Daniel Low-Beer fügt hinzu: "Im Jahre 2017 wurden die Familien Löw-Beer und Tugendhat eingeladen, einige Tage in Brünn zu verbringen. Erst damals habe ich die Partnerschaft des Architekten mit der Familie bei dem Bau ihres Zuhauses voll schätzen können. Wir wurden von Gretes Tochter Daniela und deren Ehemann Ivo Hammer durch das Haus geführt. Unsere Kinder spielten hier und rannten vom Garten ins Wohnzimmer, hin und her. Dies machte die Villa noch hundertmal schöner und lebendiger als gewöhnlich, sie gewann ihre wahre Gestalt zurück und war wieder ein Zuhause.

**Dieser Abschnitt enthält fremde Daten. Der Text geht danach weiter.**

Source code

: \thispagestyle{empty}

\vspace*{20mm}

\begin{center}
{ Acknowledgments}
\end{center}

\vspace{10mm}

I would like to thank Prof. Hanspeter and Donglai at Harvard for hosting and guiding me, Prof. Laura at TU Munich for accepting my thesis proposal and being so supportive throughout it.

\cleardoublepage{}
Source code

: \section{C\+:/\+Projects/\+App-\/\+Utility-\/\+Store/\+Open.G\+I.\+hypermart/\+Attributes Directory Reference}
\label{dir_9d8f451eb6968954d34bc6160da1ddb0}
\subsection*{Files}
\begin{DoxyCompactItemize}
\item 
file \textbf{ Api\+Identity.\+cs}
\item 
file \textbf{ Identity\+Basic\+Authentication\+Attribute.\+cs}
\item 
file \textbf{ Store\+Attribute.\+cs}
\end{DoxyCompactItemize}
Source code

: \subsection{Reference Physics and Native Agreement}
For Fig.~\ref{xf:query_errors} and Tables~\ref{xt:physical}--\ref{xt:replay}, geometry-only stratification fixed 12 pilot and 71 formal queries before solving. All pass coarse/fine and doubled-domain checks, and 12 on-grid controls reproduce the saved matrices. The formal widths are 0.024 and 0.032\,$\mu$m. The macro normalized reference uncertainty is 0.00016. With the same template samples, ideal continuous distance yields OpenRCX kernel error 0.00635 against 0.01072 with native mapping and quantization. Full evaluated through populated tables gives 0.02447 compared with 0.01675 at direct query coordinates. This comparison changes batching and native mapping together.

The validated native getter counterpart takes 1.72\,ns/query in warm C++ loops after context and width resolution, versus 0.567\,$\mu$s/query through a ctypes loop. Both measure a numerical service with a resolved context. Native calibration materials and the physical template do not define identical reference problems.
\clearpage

Wenn man am Eingang in der Straße Černopolní steht, erscheint das Haus Tugendhat ziemlich unauffällig, seine überwältigende Gestaltung zeigt sich bei dem Anblick vom Garten her und vor allem drinnen. Ein offenes, gläsernes Haus ist das Gegenteil eines geschlossenen Ghettos, in dem meine Vorfahren nur neunzig Jahre zuvor lebten. Das Haus ist eine Verneinung des Ghettos. Wie ein Wellenrücken ist dieses Haus, von einem deutschen Architekten und mährischen Handwerkern für eine jüdische Familie erbaut, der Höhepunkt einer einzigartigen Kultur, die sich über das Vorherige erhob und dann wie die Welle wieder zusammenbrach. Der Schriftsteller Simon Mawer schreibt in seinem Buch The Glass Room, dass das Haus weder jüdisch noch deutsch sei. Und eigentlich auch nicht tschechisch, es sei international. Aber ich bin anderer Meinung. Es ist ein schönes Haus, dessen Architektur man nur dann verstehen kann, wenn man es auch als Zuhause wahrnimmt, als Ort voller realer Geschichten und Menschen. Für die Juden war die Tschechoslowakei eine Heimat, wo sie sich offen und uneingeschränkt in Wirtschaft und Kultur ausdrücken konnten. Das schönste Haus des 20. Jahrhunderts spiegelt den Esprit des neuen demokratischen Staates und der damit verbundenen, radikal modernen und offenen Lebensweise wider. Mies' Häuser in Deutschland waren konservativer, in Amerika kälter. Mies und Grete mussten von Berlin nach Brünn kommen, um dieses Haus eben hier zu bauen. Es ist nämlich ein Ausdruck jener Kultur, die es den Juden ermöglichte, sich wirklich zu Hause zu fühlen. (Daniel Low-Beer, The Arks, 2020)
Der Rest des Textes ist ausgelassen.